読書 「アヒルと鴨のコインロッカー」伊坂幸太郎著 (7点/10点)

最近映画化されたそうで。それがまたすこぶる傑作だそうで。


もともと伊坂幸太郎という名前は本屋の店頭でちょくちょく目にすることはあったものの、実際に読むことはなかったのだが、それだけよい映画の原作ならばやはりすごいのだろう。ということで手にとってみた。


物語は2年前と現在が交互にからみながらテンポよく進んでいく。
いきなり広辞苑を盗む!というちょっとした不条理的な要素を持ちながら、ミステリとしてそれらの不条理への現実的な答えをきっちり作りこんでいる点が見事だった。
2年前と現在のそれぞれが組になっていて、文体の作り方がシンメトリーになっているのもすごいと思った。
一つの青春小説としても読むことができて、本作を支える大きな「謎」はおまけなのかもしれない。

実際、ミステリと思って読んでいなかったのだが、よくよく本を見ると創元推理文庫なのでなるほど。と納得する。

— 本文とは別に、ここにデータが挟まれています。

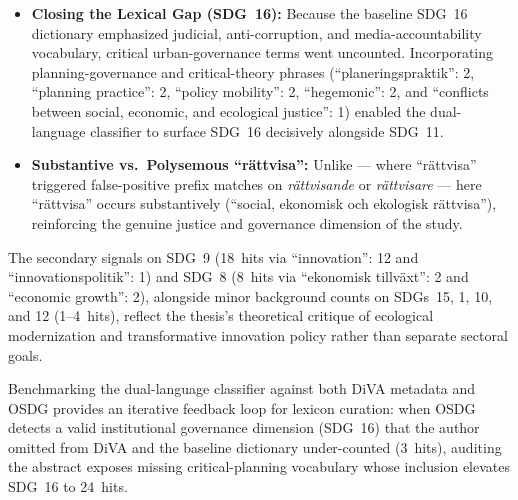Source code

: \begin{casestudySection}
\begin{itemize}
    \item \textbf{Closing the Lexical Gap (\gls{SDG}~16):} Because the baseline \gls{SDG}~16 dictionary emphasized judicial, anti-corruption, and media-accountability vocabulary, critical urban-governance terms went uncounted. Incorporating planning-governance and critical-theory phrases (\enquote{\foreignlanguage{swedish}{planeringspraktik}}: 2, \enquote{planning practice}: 2, \enquote{policy mobility}: 2, \enquote{hegemonic}: 2, and \enquote{conflicts between social, economic, and ecological justice}: 1) enabled the dual-language classifier to surface \gls{SDG}~16 decisively alongside \gls{SDG}~11.

    \item \textbf{Substantive vs.\ Polysemous \enquote{\foreignlanguage{swedish}{rättvisa}}:} Unlike  --- where \enquote{\foreignlanguage{swedish}{rättvisa}} triggered false-positive prefix matches on \emph{\foreignlanguage{swedish}{rättvisande}} or \emph{\foreignlanguage{swedish}{rättvisare}} --- here \enquote{\foreignlanguage{swedish}{rättvisa}} occurs substantively (\enquote{\foreignlanguage{swedish}{social, ekonomisk och ekologisk rättvisa}}), reinforcing the genuine justice and governance dimension of the study.
\end{itemize}

The secondary signals on \gls{SDG}~9 (\num{18}~hits via \enquote{innovation}: 12 and \enquote{innovationspolitik}: 1) and \gls{SDG}~8 (\num{8}~hits via \enquote{\foreignlanguage{swedish}{ekonomisk tillväxt}}: 2 and \enquote{economic growth}: 2), alongside minor background counts on \glspl{SDG}~15, 1, 10, and 12 (\num{1}--\num{4}~hits), reflect the thesis's theoretical critique of ecological modernization and transformative innovation policy rather than separate sectoral goals.
\end{casestudySection}

\begin{takeaway}
Benchmarking the dual-language classifier against both \gls{DiVA} metadata and OSDG provides an iterative feedback loop for lexicon curation: when OSDG detects a valid institutional governance dimension (\gls{SDG}~16) that the author omitted from \gls{DiVA} and the baseline dictionary under-counted (\num{3}~hits), auditing the abstract exposes missing critical-planning vocabulary whose inclusion elevates \gls{SDG}~16 to \num{24}~hits.
\end{takeaway}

ただ個人的には期待しすぎたのか、全体的になんとなく薄味に感じた。
個々の小道具の使い方や構成力はすごいんだけど。
ばらまいた不条理が100%自分の中ですっきり浄化されたかというと、なんとなくこじつけのような印象も残っていてすっきりしなかったんだな。
あと読後の余韻というか匂いみたいなものがやっぱり「薄い」。


それにしてもこれ、どうやって映像化したのだろう。そこが気になる。